Open BoiAkay opened 1 year ago

BoiAkay commented 1 year ago

can anyone please help me how to generate single_caption_per_sample_val.json file as mentioned in embeddings_generator.py file as shown below annotations_path = f'/home/gamir/DER-Roei/davidn/myprivate_coco/annotations/single_caption_per_sample_val.json'

DavidHuji commented 1 year ago

Hi, here are the instructions. Please let me know if you encounter any issue.

gWeiXP commented 11 months ago

Hi, here are the instructions. Please let me know if you encounter any issue.

Hi, I had the same problem, I didn't get single_caption_per_sample_val.json, and what does it mean to set dataset_mode to 0.5, 1.5, 2.5, etc. in embeddings_generator.py ?

gWeiXP commented 10 months ago

I gave up, I found other code on GitHub and then conducted an evaluation, referring to https://github.com/jmhessel/clipscore. Simply save the generated descriptions and label descriptions into two lists, refer to clipscore.py.

DavidHuji commented 10 months ago

Hi, sorry for the confusion. The json (single_caption_per_sample_val) holds the captions data (per id) and it is generated in the script of parse_karpathy. So once you download the data from the sources I mentioned in the readme, you can use the script of parse_karpathy to pre-process it and to generate a json that is in the format of single_caption_per_sample_val. Then you can simply use that json as the input for the embeddings_generator.
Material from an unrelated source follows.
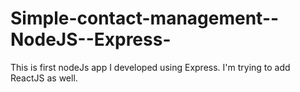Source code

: # Simple-contact-management--NodeJS--Express-
This is first nodeJs app I developed using Express. I'm trying to add ReactJS as well.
The different dataset_mode s in the embeddings_generator are just something internal for me that was useful since I wanted have mode per dataset (for me it is easier to manage the different ~10 paths) but you can definitely ignore it and just have your own json and assign it there to 'annotations_path'. Hope it is helpful. Once I have some free time I'll update the code to make it easier to use.

qq123aa456 commented 10 months ago

Hi, sorry for the confusion. The json (single_caption_per_sample_val) holds the captions data (per id) and it is generated in the script of parse_karpathy. So once you download the data from the sources I mentioned in the readme, you can use the script of parse_karpathy to pre-process it and to generate a json that is in the format of single_caption_per_sample_val. Then you can simply use that json as the input for the embeddings_generator. The different dataset_mode s in the embeddings_generator are just something internal for me that was useful since I wanted have mode per dataset (for me it is easier to manage the different ~10 paths) but you can definitely ignore it and just have your own json and assign it there to 'annotations_path'. Hope it is helpful. Once I have some free time I'll update the code to make it easier to use. Thank you so much for your reply,could you please give us some instructions on how to get scores,like bleu,cider?

qq123aa456 commented 10 months ago

@wxpqq826615304 I'll try this,thanks